A 9ª Vara Cível Federal de São Paulo concedeu liminar a uma empresa do setor de bebidas, garantindo o direito de afastar os efeitos da LC 224/2025 sobre a tributação, pela Contribuição para o Programa de Integração Social (PIS) e pela Contribuição para o Financiamento da Seguridade Social (Cofins), incidente sobre a aquisição de água mineral no mercado interno ou, alternativamente, de aproveitar os créditos correspondentes aos valores recolhidos a título dessas contribuições (processo nº 5011740-67.2026.4.03.6100). A controvérsia decorre da Lei Complementar nº 224/2025 (LC 224), que reduziu de forma linear benefícios fiscais e passou a tributar, desde 1º/01/2026, insumos antes desonerados, vedando, ao mesmo tempo, o aproveitamento de créditos.

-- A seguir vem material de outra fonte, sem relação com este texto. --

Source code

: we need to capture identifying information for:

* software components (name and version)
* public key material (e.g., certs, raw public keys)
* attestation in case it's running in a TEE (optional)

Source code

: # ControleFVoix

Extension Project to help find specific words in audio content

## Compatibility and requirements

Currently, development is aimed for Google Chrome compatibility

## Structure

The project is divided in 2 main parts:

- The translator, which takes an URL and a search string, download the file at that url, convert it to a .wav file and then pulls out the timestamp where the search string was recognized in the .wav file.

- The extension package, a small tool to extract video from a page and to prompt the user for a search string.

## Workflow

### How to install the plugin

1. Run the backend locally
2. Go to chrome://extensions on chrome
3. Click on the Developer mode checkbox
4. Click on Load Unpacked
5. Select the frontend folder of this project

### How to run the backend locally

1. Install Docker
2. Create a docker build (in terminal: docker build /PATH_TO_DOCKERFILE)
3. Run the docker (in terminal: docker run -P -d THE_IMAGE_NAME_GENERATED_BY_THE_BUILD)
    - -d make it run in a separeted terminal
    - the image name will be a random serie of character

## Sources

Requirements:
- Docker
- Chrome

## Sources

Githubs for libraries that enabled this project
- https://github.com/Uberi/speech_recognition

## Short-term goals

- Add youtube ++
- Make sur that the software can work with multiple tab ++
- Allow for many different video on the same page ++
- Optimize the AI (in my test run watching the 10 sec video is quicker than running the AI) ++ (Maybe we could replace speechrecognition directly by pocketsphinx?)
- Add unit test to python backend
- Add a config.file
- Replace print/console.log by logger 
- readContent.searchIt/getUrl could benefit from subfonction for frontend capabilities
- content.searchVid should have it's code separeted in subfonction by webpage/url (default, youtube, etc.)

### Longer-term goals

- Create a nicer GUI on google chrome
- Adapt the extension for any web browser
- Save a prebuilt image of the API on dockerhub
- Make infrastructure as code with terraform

De acordo com a decisão, a sistemática da não cumulatividade prevista na Constituição visa impedir a tributação em cascata e garantir a neutralidade fiscal, de modo que a imposição de carga tributária efetiva sobre operações anteriormente desoneradas deve permitir o creditamento na etapa seguinte. A manutenção da cláusula “anti-crédito” prevista na LC 224/2025, por sua vez, recriaria a cumulatividade e afrontaria a sistemática constitucional da não cumulatividade e o princípio da isonomia. A decisão destacou ainda que a LC 224/2025 condicionou a redução dos benefícios à respectiva discriminação em demonstrativo anexo à Lei Orçamentária Anual (LOA), e que a ausência de publicação oficial desse anexo junto à Lei nº 15.346/2026 (LOA 2026) compromete a transparência fiscal e a segurança jurídica, obstando a plena aplicação da norma até o cumprimento da exigência legal.


JURISPRUDÊNCIA DO CARF

CÂMARA SUPERIOR DO CARF AFASTA CONCOMITÂNCIA ENTRE MULTA ISOLADA E MULTA DE OFÍCIO E ANALISA CASOS DE ÁGIO DE IBERDROLA E VALE

A 1ª Turma da Câmara Superior de Recursos Fiscais (CSRF) do Conselho Administrativo de Recursos Fiscais (CARF) proferiu acórdão favorável ao contribuinte, por 9 votos a 1, para manter afastada a cobrança de multa isolada em concomitância com a multa de ofício, restando vencida apenas a conselheira Edeli Pereira Bessa.

O referido acórdão foi proferido no bojo do PA nº 16561.720143/2019-34 e está em consonância com o tema nº 487 do Supremo Tribunal Federal (STF), que fixou limites à aplicação de penalidades tributárias em atenção ao princípio da consunção, segundo o qual a penalidade mais ampla ou mais grave absorve a de menor alcance quando ambas decorrem do mesmo conjunto de fatos.